BO_for_Design_Space_Exploration

About The Project

This github repo accompanies the paper Navigating Materials Design Spaces with Efficient Bayesian Optimization: A Case Study in Functionalized Nanoporous Materials by providing the code used for the described experiments.

Abstract

Machine learning (ML) has the potential to accelerate the discovery of high-performance materials by learning complex structure–property relationships and prioritizing candidates for costly experiments or simulations. However, ML efficiency is often offset by the need for large, high-quality training datasets, motivating strategies that intelligently select the most informative samples. Here, we formulate the search for top-performing functionalized nanoporous materials (metal–organic and covalent–organic frameworks) as a global optimization problem and apply Bayesian Optimization (BO) to identify regions of interest and rank candidates with minimal evaluations.
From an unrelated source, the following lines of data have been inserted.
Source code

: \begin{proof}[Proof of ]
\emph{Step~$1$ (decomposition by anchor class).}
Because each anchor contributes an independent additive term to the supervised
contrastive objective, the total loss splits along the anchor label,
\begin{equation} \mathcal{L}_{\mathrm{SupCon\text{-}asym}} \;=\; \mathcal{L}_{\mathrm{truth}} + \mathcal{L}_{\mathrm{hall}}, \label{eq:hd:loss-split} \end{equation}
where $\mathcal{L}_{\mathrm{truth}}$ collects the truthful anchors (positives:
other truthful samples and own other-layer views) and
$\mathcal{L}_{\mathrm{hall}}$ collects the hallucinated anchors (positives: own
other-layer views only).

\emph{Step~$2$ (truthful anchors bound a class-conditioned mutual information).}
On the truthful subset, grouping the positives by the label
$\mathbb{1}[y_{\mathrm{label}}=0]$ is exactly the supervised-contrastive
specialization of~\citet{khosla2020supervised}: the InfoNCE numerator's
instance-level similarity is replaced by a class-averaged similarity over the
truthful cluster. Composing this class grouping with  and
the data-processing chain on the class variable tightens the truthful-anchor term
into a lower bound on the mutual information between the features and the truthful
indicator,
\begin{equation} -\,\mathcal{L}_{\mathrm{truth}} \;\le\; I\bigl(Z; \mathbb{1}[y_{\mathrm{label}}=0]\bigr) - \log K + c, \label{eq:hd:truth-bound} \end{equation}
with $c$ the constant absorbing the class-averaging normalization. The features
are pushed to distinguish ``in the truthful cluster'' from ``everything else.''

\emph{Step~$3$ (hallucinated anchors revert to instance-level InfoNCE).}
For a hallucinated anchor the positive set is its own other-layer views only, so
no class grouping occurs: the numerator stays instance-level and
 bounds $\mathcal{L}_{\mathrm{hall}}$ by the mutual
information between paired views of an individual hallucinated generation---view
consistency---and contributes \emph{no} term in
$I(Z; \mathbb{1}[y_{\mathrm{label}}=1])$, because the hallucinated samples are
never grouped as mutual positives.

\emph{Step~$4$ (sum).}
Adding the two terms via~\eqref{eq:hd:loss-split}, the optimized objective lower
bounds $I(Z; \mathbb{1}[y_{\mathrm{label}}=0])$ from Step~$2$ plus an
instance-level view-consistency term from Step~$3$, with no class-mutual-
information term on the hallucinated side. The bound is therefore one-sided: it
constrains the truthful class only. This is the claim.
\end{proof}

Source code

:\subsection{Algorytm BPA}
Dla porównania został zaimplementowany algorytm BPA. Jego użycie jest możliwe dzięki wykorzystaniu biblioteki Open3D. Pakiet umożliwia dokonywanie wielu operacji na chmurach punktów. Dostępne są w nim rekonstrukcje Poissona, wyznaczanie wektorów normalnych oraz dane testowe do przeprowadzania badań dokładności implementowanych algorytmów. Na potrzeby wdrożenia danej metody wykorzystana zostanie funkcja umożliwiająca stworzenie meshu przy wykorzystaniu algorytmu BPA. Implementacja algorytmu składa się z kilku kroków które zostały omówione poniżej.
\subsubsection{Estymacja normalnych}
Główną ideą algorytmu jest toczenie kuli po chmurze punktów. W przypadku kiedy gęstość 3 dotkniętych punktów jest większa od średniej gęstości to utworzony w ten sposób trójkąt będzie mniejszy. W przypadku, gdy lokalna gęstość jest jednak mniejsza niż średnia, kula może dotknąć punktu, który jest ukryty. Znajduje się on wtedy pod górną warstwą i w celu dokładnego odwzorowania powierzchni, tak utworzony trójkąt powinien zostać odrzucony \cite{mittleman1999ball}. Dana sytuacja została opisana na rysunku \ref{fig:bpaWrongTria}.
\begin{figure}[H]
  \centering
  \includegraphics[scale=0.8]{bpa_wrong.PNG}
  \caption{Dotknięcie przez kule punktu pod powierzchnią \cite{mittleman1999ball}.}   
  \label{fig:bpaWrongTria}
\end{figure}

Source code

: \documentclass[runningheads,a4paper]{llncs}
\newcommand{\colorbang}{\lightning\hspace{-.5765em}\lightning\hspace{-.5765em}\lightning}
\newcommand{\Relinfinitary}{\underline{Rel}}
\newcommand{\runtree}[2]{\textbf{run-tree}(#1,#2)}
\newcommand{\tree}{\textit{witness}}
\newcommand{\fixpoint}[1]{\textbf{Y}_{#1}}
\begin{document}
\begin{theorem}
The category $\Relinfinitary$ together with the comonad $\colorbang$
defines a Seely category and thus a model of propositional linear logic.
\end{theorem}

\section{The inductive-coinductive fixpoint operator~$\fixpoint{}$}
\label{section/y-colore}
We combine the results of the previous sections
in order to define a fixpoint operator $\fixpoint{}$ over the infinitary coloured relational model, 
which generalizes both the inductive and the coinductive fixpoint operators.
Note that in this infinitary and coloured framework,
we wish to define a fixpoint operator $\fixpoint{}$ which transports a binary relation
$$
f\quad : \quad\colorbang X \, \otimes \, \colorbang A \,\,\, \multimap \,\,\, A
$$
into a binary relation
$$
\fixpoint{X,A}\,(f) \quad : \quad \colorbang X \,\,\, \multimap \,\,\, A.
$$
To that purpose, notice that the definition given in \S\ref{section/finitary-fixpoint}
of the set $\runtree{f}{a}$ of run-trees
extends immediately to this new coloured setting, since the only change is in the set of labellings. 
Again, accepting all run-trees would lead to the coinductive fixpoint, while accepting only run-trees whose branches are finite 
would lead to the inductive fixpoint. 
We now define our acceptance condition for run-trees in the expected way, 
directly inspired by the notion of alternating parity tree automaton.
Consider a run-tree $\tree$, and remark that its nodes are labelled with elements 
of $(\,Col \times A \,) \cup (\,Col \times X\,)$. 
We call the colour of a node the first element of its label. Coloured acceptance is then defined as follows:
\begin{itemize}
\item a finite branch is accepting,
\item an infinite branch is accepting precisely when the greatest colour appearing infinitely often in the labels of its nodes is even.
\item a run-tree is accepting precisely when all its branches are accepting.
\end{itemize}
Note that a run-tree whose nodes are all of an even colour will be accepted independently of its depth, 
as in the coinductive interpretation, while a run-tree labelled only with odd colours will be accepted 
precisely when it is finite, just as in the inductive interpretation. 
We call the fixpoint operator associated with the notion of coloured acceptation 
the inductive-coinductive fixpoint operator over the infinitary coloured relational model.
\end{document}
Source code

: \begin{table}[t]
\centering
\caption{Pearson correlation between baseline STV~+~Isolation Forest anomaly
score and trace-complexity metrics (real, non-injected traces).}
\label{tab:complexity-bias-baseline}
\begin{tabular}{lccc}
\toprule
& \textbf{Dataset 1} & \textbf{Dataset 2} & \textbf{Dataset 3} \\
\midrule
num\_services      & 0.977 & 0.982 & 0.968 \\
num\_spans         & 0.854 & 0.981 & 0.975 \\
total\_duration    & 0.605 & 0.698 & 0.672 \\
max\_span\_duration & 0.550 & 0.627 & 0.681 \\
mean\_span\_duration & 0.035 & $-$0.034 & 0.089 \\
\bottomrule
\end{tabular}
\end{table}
We highlight the importance of a proper and efficient initilization scheme of the BO process, and we introduce the idea that BO acquired samples can serve as data to train an XGBoost regression predictive model that can further enrich the efficient mapping of the region of high performing instances of the design space. Across multiple literature-derived adsorption and diffusion datasets containing thousands of structures, our BO framework identifies 2x- to 3x- more materials of a top-100 or top-10 ranking list, than random-sampling-based ML pipelines, and it achieves significantly higher ranking quality. Moreover, the surrogate enrichment strategy further boosts top-N recovery while maintaining high ranking fidelity. By shifting the evaluation focus from average predictive metrics (e.g., R2, MSE) to task-specific criteria (e.g., recall@N and nDCG), our approach offers a practical, data-efficient, and computationally accessible route to guide experimental and computational campaigns toward the most promising materials.

Configuration

For the implementation of the code we have used mamba as our package manager , but conda should work fine as well. For specific instructions on installing these package managers please refer to the following links:

Conda: https://docs.conda.io/en/latest/
Mamba: https://github.com/mamba-org/mamba

After installing your selected package manager you can run the env_setup.sh bash script contained in the repo. This should create a mamba/conda environment containing all the necessary libraries to execute our code.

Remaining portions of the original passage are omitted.